Thanks again - your input is very much appreciated!


Your approach won’t work I’m afraid because the conjunction null is that (for 2 maps) that 0 or 1 of the maps is null, that is, to have a valid conjunction inference you have to allow for the case where one effect is present (very strong even) and the other is null. This won’t be reflected in a permutation test where both null hypotheses are assumed to be true.

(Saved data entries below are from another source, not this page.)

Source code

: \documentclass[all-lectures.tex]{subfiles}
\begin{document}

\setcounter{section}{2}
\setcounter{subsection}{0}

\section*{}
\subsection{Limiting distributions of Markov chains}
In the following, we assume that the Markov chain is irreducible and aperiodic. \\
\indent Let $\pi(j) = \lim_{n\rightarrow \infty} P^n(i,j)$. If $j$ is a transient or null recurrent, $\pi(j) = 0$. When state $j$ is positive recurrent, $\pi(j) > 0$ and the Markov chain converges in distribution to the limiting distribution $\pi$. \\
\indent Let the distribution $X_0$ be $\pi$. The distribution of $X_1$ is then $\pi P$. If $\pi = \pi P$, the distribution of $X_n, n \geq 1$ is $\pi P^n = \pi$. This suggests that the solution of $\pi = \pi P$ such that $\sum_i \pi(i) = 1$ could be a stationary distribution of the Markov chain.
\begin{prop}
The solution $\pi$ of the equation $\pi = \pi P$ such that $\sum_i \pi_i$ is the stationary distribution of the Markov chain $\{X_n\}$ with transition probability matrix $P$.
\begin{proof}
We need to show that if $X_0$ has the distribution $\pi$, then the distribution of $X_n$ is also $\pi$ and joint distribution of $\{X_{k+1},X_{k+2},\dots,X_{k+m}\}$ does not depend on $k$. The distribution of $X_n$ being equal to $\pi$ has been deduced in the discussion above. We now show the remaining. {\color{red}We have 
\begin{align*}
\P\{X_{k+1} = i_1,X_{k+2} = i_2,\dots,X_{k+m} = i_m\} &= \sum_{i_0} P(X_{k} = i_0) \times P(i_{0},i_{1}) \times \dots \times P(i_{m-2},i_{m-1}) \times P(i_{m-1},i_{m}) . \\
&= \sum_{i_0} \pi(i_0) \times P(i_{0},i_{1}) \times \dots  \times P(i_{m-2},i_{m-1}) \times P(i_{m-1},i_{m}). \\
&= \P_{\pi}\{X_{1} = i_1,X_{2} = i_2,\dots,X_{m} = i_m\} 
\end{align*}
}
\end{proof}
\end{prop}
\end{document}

So, actually, one type of cluster conjunction infernece is easy to impliment, but it rarely has power to detect anything: You determine what is the cluster size significance threshold for each null map, and then you use that critereon on the clusters found in the intersection map.

More slowly:

  1. Run a usual permutation test for effect 1, call it T1, and effect 2, T2, with the same cluster forming threshold, call it u. Call the binarised maps T1u and T2u, e.g. T1u=T1>u, T2u=T2>u.
  2. Determine what would be the minimum significant cluster size, i.e. the 5% FWE cluster size threshold. It won’t be identical for the two maps, T1 & T2, but you can take the more conservative (larger cluster size thershold) of the two. While randomise doesn’t directly produce this number, you can find it by useing the -N option, which will produce the null distribution of maximum cluster size, and the 95% percentile will be the critical cluster size threshold, call it u1 and u2 respsctively. Taking the larger of the two, uconj=max(u1,u2).
  3. Take the intersection of clusters in T1u and T2u, Tconj = T1u*T2u, and compute clusters (e.g. with FSL’s cluster); any clusters larger than uconj are significant.

In my experience the intersection map clusters are always so much smaller that this approach rarely finds anything, but it willl give you a proper conjunction inference.